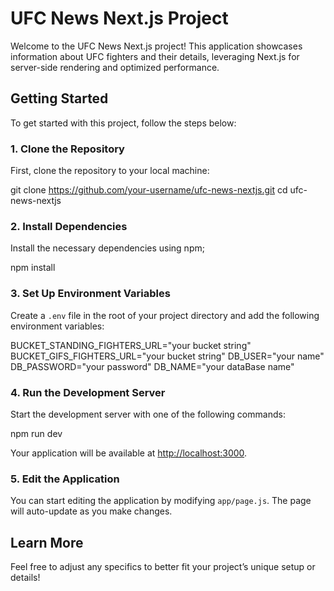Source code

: # UFC News Next.js Project

Welcome to the UFC News Next.js project! This application showcases information about UFC fighters and their details, leveraging Next.js for server-side rendering and optimized performance.

## Getting Started

To get started with this project, follow the steps below:

### 1. Clone the Repository

First, clone the repository to your local machine:

git clone https://github.com/your-username/ufc-news-nextjs.git
cd ufc-news-nextjs

### 2. Install Dependencies

Install the necessary dependencies using npm;

npm install

### 3. Set Up Environment Variables

Create a `.env` file in the root of your project directory and add the following environment variables:

BUCKET_STANDING_FIGHTERS_URL="your bucket string"
BUCKET_GIFS_FIGHTERS_URL="your bucket string"
DB_USER="your name"
DB_PASSWORD="your password"
DB_NAME="your dataBase name"

### 4. Run the Development Server

Start the development server with one of the following commands:

npm run dev

Your application will be available at [http://localhost:3000](http://localhost:3000).

### 5. Edit the Application

You can start editing the application by modifying `app/page.js`. The page will auto-update as you make changes.

## Learn More

Feel free to adjust any specifics to better fit your project’s unique setup or details!
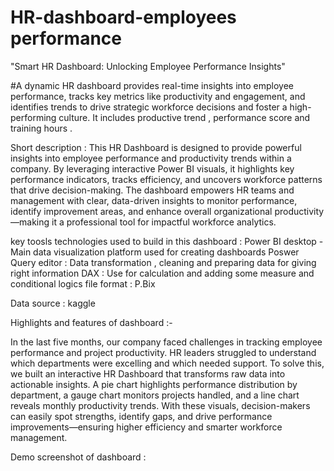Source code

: # HR-dashboard-employees performance

"Smart HR Dashboard: Unlocking Employee Performance Insights"

#A dynamic HR dashboard provides real-time insights into employee performance, tracks key metrics like productivity and engagement, and identifies trends to drive strategic workforce decisions and foster a high-performing culture. It includes productive trend , performance score and training hours .

Short description :
This HR Dashboard is designed to provide powerful insights into employee performance and productivity trends within a company. By leveraging interactive Power BI visuals, it highlights key performance indicators, tracks efficiency, and uncovers workforce patterns that drive decision-making. The dashboard empowers HR teams and management with clear, data-driven insights to monitor performance, identify improvement areas, and enhance overall organizational productivity—making it a professional tool for impactful workforce analytics.


key toosls technologies used to build in this dashboard :
Power BI desktop - Main data visualization platform used for creating dashboards
Poswer Query editor : Data transformation , cleaning and preparing data for giving right information 
DAX : Use for calculation and adding  some measure and conditional logics 
file format : P.Bix

Data source : kaggle 

Highlights and features of dashboard :-

In the last five months, our company faced challenges in tracking employee performance and project productivity. HR leaders struggled to understand which departments were excelling and which needed support. To solve this, we built an interactive HR Dashboard that transforms raw data into actionable insights. A pie chart highlights performance distribution by department, a gauge chart monitors projects handled, and a line chart reveals monthly productivity trends. With these visuals, decision-makers can easily spot strengths, identify gaps, and drive performance improvements—ensuring higher efficiency and smarter workforce management.

Demo screenshot of dashboard :






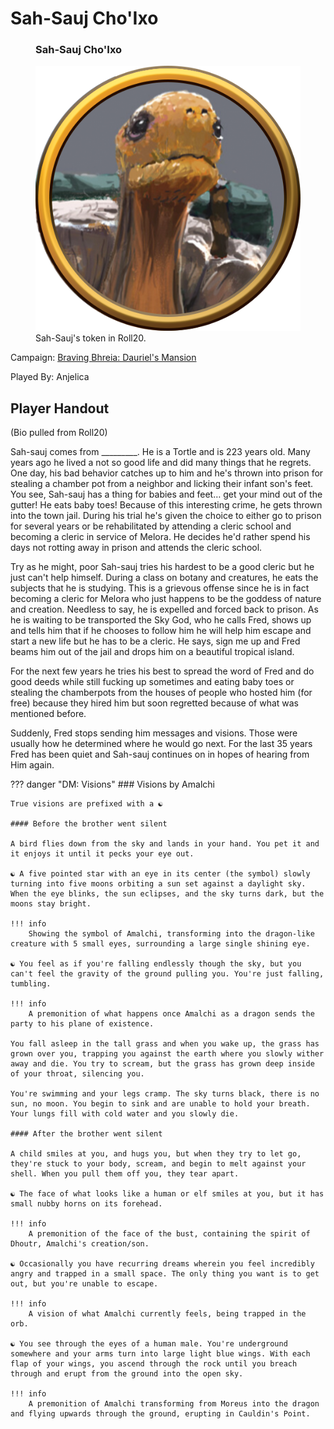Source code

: # Sah-Sauj Cho'Ixo

<figure class="infobox right">
  <h3>Sah-Sauj Cho'Ixo</h3>
  <img src="/assets/images/sah-sauj.png" />
  <figcaption>
    Sah-Sauj's token in Roll20.
  </figcaption>
</figure>

Campaign: [Braving Bhreia: Dauriel's Mansion](../dauriels-mansion-roll20.md)

Played By: Anjelica

## Player Handout

(Bio pulled from Roll20)

Sah-sauj comes from _________. He is a Tortle and is 223 years old. Many years ago he lived a not so good life and did many things that he regrets. One day, his bad behavior catches up to him and he's thrown into prison for stealing a chamber pot from a neighbor and licking their infant son's feet. You see, Sah-sauj has a thing for babies and feet… get your mind out of the gutter! He eats baby toes! Because of this interesting crime, he gets thrown into the town jail. During his trial he's given the choice to either go to prison for several years or be rehabilitated by attending a cleric school and becoming a cleric in service of Melora. He decides he'd rather spend his days not rotting away in prison and attends the cleric school.

Try as he might, poor Sah-sauj tries his hardest to be a good cleric but he just can't help himself. During a class on botany and creatures, he eats the subjects that he is studying. This is a grievous offense since he is in fact becoming a cleric for Melora who just happens to be the goddess of nature and creation. Needless to say, he is expelled and forced back to prison. As he is waiting to be transported the Sky God, who he calls Fred, shows up and tells him that if he chooses to follow him he will help him escape and start a new life but he has to be a cleric. He says, sign me up and Fred beams him out of the jail and drops him on a beautiful tropical island.

For the next few years he tries his best to spread the word of Fred and do good deeds while still fucking up sometimes and eating baby toes or stealing the chamberpots from the houses of people who hosted him (for free) because they hired him but soon regretted because of what was mentioned before.

Suddenly, Fred stops sending him messages and visions. Those were usually how he determined where he would go next. For the last 35 years Fred has been quiet and Sah-sauj continues on in hopes of hearing from Him again.

??? danger "DM: Visions"
    ### Visions by Amalchi

    True visions are prefixed with a ☯️

    #### Before the brother went silent

    A bird flies down from the sky and lands in your hand. You pet it and it enjoys it until it pecks your eye out.

    ☯️ A five pointed star with an eye in its center (the symbol) slowly turning into five moons orbiting a sun set against a daylight sky. When the eye blinks, the sun eclipses, and the sky turns dark, but the moons stay bright.

    !!! info
        Showing the symbol of Amalchi, transforming into the dragon-like creature with 5 small eyes, surrounding a large single shining eye.

    ☯️ You feel as if you're falling endlessly though the sky, but you can't feel the gravity of the ground pulling you. You're just falling, tumbling.

    !!! info
        A premonition of what happens once Amalchi as a dragon sends the party to his plane of existence.

    You fall asleep in the tall grass and when you wake up, the grass has grown over you, trapping you against the earth where you slowly wither away and die. You try to scream, but the grass has grown deep inside of your throat, silencing you.

    You're swimming and your legs cramp. The sky turns black, there is no sun, no moon. You begin to sink and are unable to hold your breath. Your lungs fill with cold water and you slowly die.

    #### After the brother went silent

    A child smiles at you, and hugs you, but when they try to let go, they're stuck to your body, scream, and begin to melt against your shell. When you pull them off you, they tear apart.

    ☯️ The face of what looks like a human or elf smiles at you, but it has small nubby horns on its forehead.

    !!! info
        A premonition of the face of the bust, containing the spirit of Dhoutr, Amalchi's creation/son.

    ☯️ Occasionally you have recurring dreams wherein you feel incredibly angry and trapped in a small space. The only thing you want is to get out, but you're unable to escape.

    !!! info
        A vision of what Amalchi currently feels, being trapped in the orb.

    ☯️ You see through the eyes of a human male. You're underground somewhere and your arms turn into large light blue wings. With each flap of your wings, you ascend through the rock until you breach through and erupt from the ground into the open sky.

    !!! info
        A premonition of Amalchi transforming from Moreus into the dragon and flying upwards through the ground, erupting in Cauldin's Point.
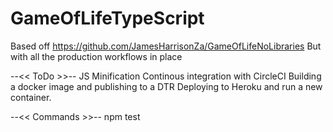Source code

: # GameOfLifeTypeScript
Based off https://github.com/JamesHarrisonZa/GameOfLifeNoLibraries
But with all the production workflows in place

--<< ToDo >>--
JS Minification
Continous integration with CircleCI
Building a docker image and publishing to a DTR
Deploying to Heroku and run a new container.

--<< Commands >>--
npm test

::::

What you should do: Reproduce the whole listing exactly, but not the images in it.

Response:
Source code

: # UFC News Next.js Project

Welcome to the UFC News Next.js project! This application showcases information about UFC fighters and their details, leveraging Next.js for server-side rendering and optimized performance.

## Getting Started

To get started with this project, follow the steps below:

### 1. Clone the Repository

First, clone the repository to your local machine:

git clone https://github.com/your-username/ufc-news-nextjs.git
cd ufc-news-nextjs

### 2. Install Dependencies

Install the necessary dependencies using npm;

npm install

### 3. Set Up Environment Variables

Create a `.env` file in the root of your project directory and add the following environment variables:

BUCKET_STANDING_FIGHTERS_URL="your bucket string"
BUCKET_GIFS_FIGHTERS_URL="your bucket string"
DB_USER="your name"
DB_PASSWORD="your password"
DB_NAME="your dataBase name"

### 4. Run the Development Server

Start the development server with one of the following commands:

npm run dev

Your application will be available at [http://localhost:3000](http://localhost:3000).

### 5. Edit the Application

You can start editing the application by modifying `app/page.js`. The page will auto-update as you make changes.

## Learn More

Feel free to adjust any specifics to better fit your project’s unique setup or details!
Source code

: # HR-dashboard-employees performance

"Smart HR Dashboard: Unlocking Employee Performance Insights"

#A dynamic HR dashboard provides real-time insights into employee performance, tracks key metrics like productivity and engagement, and identifies trends to drive strategic workforce decisions and foster a high-performing culture. It includes productive trend , performance score and training hours .

Short description :
This HR Dashboard is designed to provide powerful insights into employee performance and productivity trends within a company. By leveraging interactive Power BI visuals, it highlights key performance indicators, tracks efficiency, and uncovers workforce patterns that drive decision-making. The dashboard empowers HR teams and management with clear, data-driven insights to monitor performance, identify improvement areas, and enhance overall organizational productivity—making it a professional tool for impactful workforce analytics.


key toosls technologies used to build in this dashboard :
Power BI desktop - Main data visualization platform used for creating dashboards
Poswer Query editor : Data transformation , cleaning and preparing data for giving right information 
DAX : Use for calculation and adding  some measure and conditional logics 
file format : P.Bix

Data source : kaggle 

Highlights and features of dashboard :-

In the last five months, our company faced challenges in tracking employee performance and project productivity. HR leaders struggled to understand which departments were excelling and which needed support. To solve this, we built an interactive HR Dashboard that transforms raw data into actionable insights. A pie chart highlights performance distribution by department, a gauge chart monitors projects handled, and a line chart reveals monthly productivity trends. With these visuals, decision-makers can easily spot strengths, identify gaps, and drive performance improvements—ensuring higher efficiency and smarter workforce management.

Demo screenshot of dashboard :






Source code

: # Sah-Sauj Cho'Ixo

<figure class="infobox right">
  <h3>Sah-Sauj Cho'Ixo</h3>
  <img src="/assets/images/sah-sauj.png" />
  <figcaption>
    Sah-Sauj's token in Roll20.
  </figcaption>
</figure>

Campaign: [Braving Bhreia: Dauriel's Mansion](../dauriels-mansion-roll20.md)

Played By: Anjelica

## Player Handout

(Bio pulled from Roll20)

Sah-sauj comes from _________. He is a Tortle and is 223 years old. Many years ago he lived a not so good life and did many things that he regrets. One day, his bad behavior catches up to him and he's thrown into prison for stealing a chamber pot from a neighbor and licking their infant son's feet. You see, Sah-sauj has a thing for babies and feet… get your mind out of the gutter! He eats baby toes! Because of this interesting crime, he gets thrown into the town jail. During his trial he's given the choice to either go to prison for several years or be rehabilitated by attending a cleric school and becoming a cleric in service of Melora. He decides he'd rather spend his days not rotting away in prison and attends the cleric school.

Try as he might, poor Sah-sauj tries his hardest to be a good cleric but he just can't help himself. During a class on botany and creatures, he eats the subjects that he is studying. This is a grievous offense since he is in fact becoming a cleric for Melora who just happens to be the goddess of nature and creation. Needless to say, he is expelled and forced back to prison. As he is waiting to be transported the Sky God, who he calls Fred, shows up and tells him that if he chooses to follow him he will help him escape and start a new life but he has to be a cleric. He says, sign me up and Fred beams him out of the jail and drops him on a beautiful tropical island.

For the next few years he tries his best to spread the word of Fred and do good deeds while still fucking up sometimes and eating baby toes or stealing the chamberpots from the houses of people who hosted him (for free) because they hired him but soon regretted because of what was mentioned before.

Suddenly, Fred stops sending him messages and visions. Those were usually how he determined where he would go next. For the last 35 years Fred has been quiet and Sah-sauj continues on in hopes of hearing from Him again.

??? danger "DM: Visions"
    ### Visions by Amalchi

    True visions are prefixed with a ☯️

    #### Before the brother went silent

    A bird flies down from the sky and lands in your hand. You pet it and it enjoys it until it pecks your eye out.

    ☯️ A five pointed star with an eye in its center (the symbol) slowly turning into five moons orbiting a sun set against a daylight sky. When the eye blinks, the sun eclipses, and the sky turns dark, but the moons stay bright.

    !!! info
        Showing the symbol of Amalchi, transforming into the dragon-like creature with 5 small eyes, surrounding a large single shining eye.

    ☯️ You feel as if you're falling endlessly though the sky, but you can't feel the gravity of the ground pulling you. You're just falling, tumbling.

    !!! info
        A premonition of what happens once Amalchi as a dragon sends the party to his plane of existence.

    You fall asleep in the tall grass and when you wake up, the grass has grown over you, trapping you against the earth where you slowly wither away and die. You try to scream, but the grass has grown deep inside of your throat, silencing you.

    You're swimming and your legs cramp. The sky turns black, there is no sun, no moon. You begin to sink and are unable to hold your breath. Your lungs fill with cold water and you slowly die.

    #### After the brother went silent

    A child smiles at you, and hugs you, but when they try to let go, they're stuck to your body, scream, and begin to melt against your shell. When you pull them off you, they tear apart.

    ☯️ The face of what looks like a human or elf smiles at you, but it has small nubby horns on its forehead.

    !!! info
        A premonition of the face of the bust, containing the spirit of Dhoutr, Amalchi's creation/son.

    ☯️ Occasionally you have recurring dreams wherein you feel incredibly angry and trapped in a small space. The only thing you want is to get out, but you're unable to escape.

    !!! info
        A vision of what Amalchi currently feels, being trapped in the orb.

    ☯️ You see through the eyes of a human male. You're underground somewhere and your arms turn into large light blue wings. With each flap of your wings, you ascend through the rock until you breach through and erupt from the ground into the open sky.

    !!! info
        A premonition of Amalchi transforming from Moreus into the dragon and flying upwards through the ground, erupting in Cauldin's Point.
Source code

: # GameOfLifeTypeScript
Based off https://github.com/JamesHarrisonZa/GameOfLifeNoLibraries
But with all the production workflows in place

--<< ToDo >>--
JS Minification
Continous integration with CircleCI
Building a docker image and publishing to a DTR
Deploying to Heroku and run a new container.

--<< Commands >>--
npm test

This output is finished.